In this case, the owner was none other than the paramount Shaykh of the Sba’ah tribe, Farhan, son of Ma’jun son of Sallal son of Barjas son of Sahu son of Mu’di son of Hudaib. Lady Anne Blunt met him during her first trip to the desert three years after the French purchased Cherifa. She details her encounter with him in her journals entry for April 5, 1878, and writes that he was 22 or 23 years old (so born ca. 1855). Farhan ibn Hudaib was also photographed by Max F. Von Oppenheim.
This Sbaa Bedouin Twitter feed in the Arabic language compiles many other interesting primary sources about Farhan Ibn Hudaib, from Arabic and western accounts. I learned from it that Farhan was not the grandson of Faris Ibn Hudaib (who had died in 1869) as Lady Anne wrote, but his great-nephew (unless he was also Faris’ maternal grandson).
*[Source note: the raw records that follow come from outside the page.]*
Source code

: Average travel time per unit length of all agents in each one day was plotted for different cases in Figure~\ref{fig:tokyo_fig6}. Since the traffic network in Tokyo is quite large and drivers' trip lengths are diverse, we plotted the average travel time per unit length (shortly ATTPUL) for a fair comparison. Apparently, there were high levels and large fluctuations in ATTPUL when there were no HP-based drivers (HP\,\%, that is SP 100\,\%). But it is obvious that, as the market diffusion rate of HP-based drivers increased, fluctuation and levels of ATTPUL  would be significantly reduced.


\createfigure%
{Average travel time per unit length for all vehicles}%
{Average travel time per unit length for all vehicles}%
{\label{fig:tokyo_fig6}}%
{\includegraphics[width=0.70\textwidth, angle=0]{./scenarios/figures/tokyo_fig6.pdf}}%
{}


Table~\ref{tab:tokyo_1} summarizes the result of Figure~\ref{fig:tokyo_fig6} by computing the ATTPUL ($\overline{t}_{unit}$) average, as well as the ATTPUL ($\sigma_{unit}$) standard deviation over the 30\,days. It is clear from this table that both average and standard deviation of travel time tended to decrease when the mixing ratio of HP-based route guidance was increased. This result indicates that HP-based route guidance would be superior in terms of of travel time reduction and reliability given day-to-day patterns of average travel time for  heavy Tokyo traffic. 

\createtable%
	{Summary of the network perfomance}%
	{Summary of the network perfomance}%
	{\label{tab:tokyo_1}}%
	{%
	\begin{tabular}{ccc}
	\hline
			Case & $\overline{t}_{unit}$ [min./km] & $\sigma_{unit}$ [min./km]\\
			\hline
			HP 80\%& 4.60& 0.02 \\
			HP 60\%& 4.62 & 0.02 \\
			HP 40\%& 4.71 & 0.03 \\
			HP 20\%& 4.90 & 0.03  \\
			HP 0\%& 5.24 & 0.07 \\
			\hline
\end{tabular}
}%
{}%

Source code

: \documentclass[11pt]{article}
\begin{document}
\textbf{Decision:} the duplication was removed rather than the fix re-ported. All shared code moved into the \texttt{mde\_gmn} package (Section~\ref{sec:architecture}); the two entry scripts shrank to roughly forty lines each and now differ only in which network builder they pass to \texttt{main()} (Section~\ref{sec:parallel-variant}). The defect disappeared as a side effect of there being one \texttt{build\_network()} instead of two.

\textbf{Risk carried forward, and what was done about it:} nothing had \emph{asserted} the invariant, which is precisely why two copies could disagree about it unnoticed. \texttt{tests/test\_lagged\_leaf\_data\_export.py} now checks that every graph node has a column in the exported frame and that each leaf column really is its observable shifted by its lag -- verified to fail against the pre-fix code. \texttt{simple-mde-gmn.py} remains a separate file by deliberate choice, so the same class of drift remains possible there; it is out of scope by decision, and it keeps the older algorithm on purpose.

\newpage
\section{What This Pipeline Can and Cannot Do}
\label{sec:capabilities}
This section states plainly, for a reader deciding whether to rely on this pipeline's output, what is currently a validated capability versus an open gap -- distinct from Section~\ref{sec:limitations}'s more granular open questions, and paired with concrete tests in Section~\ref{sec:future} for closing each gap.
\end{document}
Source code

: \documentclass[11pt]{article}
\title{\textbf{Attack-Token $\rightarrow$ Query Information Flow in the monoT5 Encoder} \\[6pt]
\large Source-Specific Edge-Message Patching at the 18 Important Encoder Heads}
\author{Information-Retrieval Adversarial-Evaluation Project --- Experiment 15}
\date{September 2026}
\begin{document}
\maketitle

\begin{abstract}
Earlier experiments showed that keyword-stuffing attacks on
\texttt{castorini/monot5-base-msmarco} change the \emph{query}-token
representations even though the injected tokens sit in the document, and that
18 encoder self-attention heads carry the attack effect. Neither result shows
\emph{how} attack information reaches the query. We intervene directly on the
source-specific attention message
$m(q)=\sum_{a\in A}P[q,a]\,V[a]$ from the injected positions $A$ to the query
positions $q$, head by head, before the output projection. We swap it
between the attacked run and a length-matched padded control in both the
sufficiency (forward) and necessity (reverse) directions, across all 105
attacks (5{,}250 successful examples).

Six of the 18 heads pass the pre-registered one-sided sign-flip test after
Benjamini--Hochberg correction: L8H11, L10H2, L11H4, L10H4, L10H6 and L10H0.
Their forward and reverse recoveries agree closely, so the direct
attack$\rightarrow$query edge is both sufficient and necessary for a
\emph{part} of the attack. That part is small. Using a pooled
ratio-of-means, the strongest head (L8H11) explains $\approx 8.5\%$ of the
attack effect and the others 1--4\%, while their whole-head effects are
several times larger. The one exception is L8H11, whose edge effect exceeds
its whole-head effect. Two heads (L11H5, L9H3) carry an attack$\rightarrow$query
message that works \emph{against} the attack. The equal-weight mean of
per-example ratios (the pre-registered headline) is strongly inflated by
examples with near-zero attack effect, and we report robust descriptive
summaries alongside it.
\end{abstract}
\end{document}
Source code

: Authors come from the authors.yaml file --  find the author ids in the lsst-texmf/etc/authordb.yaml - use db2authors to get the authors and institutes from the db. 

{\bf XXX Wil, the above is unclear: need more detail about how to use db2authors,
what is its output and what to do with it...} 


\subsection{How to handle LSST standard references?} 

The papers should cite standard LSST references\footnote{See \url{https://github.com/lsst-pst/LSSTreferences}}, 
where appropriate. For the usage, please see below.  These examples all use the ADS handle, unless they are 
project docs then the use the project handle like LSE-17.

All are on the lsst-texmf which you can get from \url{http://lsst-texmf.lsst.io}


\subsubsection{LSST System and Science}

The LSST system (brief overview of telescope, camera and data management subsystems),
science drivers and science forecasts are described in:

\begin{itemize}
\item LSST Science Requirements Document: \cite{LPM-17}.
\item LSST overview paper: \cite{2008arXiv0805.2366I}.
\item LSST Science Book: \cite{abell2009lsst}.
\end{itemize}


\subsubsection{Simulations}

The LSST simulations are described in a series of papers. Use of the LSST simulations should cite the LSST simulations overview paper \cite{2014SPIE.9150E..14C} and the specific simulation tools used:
Perhaps the most relevant piece of information about the Shuwayman Sabbah marbat of Ibn Hudaib comes from the Abbas Pasha Manuscript (APM). A careful read of Chapter Seven of the Arabic edition of the APM, on the Shuwaymat, allowed me to reconstitute the history of this particular marbat of Shuwayman Sabbah.
The APM does not record a testimony of the Ibn Hudaib leaders. It does however trace back the origin of a Shuwaymah Sabbah which the Dhafeer had “plucked” (Arabic qila’ah, or in Bedouin dialect, gla’a) in war from the Mawayiqah clan of Faris Ibn Hudaib, Farhan’s great-uncle. The Dhafeeri who had taken her inquired about her with Faris Ibn Hudaib. He found out that the Ibn Hudaib family had purchased a Shuwaymah Sabbah from the Ibn Smeyr leaders of the Wuld ‘Ali. The latter had purchased this mare from an Ibn Rabi’ah of the Kawakibah clan of the Ruwalah.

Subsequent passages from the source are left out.